My personal wrestling peak has to be August, 1996. It was my second year in (community) college (I made community college so cool that Joel McHale was trolling A1- one day, saw me talking it up, made a show about it, true story), and we were all watching Nitro.
Things got heated. We argued over the best finisher. I held fast to saying that The Human Torture Rack was both the most well named and the most badass finisher around. There were various arguments.

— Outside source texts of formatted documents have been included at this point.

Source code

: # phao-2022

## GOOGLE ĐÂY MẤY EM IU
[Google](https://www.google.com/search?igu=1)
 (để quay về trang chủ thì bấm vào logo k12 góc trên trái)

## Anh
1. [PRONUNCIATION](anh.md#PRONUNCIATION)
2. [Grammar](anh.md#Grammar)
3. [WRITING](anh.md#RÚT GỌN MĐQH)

So then, shit got real. Everyone jumped up. It was on. I got paired up with The Other Big Guy (he wasn't fat like me, he was just big framed, a country boy) and within seconds, I was slapping his 255 pound ass up in the Rack so fast that the other two stopped trying to Sharpshooter each other and started cheering me on.
And then my brother showed up. My brother is kind of short (not really, 5'10", but I'm 6'2") and weighed like 235 at the time to my 275 (those were the days!). I told him to let me try to put him in the Razor's Edge, but somewhere between me saying "Help me on it, I don't want to wrestle" and the words reaching his ears, he pounced and fuckin' ragdolled me all over the place. That shit sucked. He was (and is) one of those 500 pound benchin', 600 pound squattin' motherfuckers. And I just had fatness and redneck strength going for me.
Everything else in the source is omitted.